Using the entries below, write out the line with "Tato architektura je", the line with "use cases, entity", and every line in between, exactly as each is written.

Provided entries below:

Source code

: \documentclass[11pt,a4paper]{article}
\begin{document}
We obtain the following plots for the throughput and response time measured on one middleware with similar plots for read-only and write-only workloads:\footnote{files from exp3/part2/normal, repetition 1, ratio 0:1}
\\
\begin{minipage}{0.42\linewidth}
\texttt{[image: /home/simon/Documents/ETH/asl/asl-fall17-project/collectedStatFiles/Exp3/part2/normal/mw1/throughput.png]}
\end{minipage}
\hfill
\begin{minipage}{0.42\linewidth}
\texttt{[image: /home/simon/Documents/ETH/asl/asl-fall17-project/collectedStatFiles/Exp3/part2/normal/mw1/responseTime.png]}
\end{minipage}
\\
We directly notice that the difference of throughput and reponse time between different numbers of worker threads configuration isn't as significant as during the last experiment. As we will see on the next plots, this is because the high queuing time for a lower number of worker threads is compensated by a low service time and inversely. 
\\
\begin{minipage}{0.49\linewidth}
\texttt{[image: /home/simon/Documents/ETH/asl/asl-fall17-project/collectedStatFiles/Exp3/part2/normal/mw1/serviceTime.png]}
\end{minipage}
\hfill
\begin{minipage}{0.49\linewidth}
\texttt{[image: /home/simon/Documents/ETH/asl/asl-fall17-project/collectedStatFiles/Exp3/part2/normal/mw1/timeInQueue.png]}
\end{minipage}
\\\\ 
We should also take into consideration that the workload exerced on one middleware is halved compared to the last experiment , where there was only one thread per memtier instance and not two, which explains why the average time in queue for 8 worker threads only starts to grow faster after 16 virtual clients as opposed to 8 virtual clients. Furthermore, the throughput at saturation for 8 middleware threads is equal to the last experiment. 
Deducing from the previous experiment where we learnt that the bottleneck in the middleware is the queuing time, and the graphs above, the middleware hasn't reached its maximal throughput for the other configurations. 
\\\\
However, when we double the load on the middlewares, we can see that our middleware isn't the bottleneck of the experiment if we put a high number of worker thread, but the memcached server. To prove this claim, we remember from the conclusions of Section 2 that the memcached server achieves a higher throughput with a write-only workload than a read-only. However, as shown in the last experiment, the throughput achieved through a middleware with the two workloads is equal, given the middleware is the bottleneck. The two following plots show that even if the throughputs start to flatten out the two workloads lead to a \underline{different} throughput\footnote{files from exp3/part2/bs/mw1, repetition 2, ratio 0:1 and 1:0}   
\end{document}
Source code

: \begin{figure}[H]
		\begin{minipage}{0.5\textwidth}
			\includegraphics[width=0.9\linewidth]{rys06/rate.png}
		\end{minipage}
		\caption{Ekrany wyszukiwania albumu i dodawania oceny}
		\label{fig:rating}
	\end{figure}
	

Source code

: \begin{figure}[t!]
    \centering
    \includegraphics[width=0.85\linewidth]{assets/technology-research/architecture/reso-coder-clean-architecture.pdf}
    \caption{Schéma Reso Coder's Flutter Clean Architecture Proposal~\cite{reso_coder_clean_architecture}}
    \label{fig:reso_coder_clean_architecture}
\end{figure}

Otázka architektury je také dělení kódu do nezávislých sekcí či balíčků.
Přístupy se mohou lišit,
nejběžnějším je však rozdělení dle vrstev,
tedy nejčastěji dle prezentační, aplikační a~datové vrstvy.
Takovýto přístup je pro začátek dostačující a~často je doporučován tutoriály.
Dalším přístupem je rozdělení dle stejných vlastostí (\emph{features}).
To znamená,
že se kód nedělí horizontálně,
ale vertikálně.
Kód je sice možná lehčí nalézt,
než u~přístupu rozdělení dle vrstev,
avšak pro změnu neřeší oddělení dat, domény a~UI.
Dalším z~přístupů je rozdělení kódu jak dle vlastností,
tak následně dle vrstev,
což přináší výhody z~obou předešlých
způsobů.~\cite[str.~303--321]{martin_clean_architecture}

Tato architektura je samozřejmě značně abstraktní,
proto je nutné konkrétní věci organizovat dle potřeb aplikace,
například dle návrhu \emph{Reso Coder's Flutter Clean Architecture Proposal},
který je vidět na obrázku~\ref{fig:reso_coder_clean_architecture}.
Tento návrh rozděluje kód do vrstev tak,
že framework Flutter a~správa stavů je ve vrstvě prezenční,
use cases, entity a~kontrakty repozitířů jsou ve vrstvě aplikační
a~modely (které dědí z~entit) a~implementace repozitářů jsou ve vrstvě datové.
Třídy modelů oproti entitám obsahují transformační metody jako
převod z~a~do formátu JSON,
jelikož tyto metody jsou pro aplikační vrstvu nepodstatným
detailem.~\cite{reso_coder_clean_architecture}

End of Provided entries.

Task response:
Tato architektura je samozřejmě značně abstraktní,
proto je nutné konkrétní věci organizovat dle potřeb aplikace,
například dle návrhu \emph{Reso Coder's Flutter Clean Architecture Proposal},
který je vidět na obrázku~\ref{fig:reso_coder_clean_architecture}.
Tento návrh rozděluje kód do vrstev tak,
že framework Flutter a~správa stavů je ve vrstvě prezenční,
use cases, entity a~kontrakty repozitířů jsou ve vrstvě aplikační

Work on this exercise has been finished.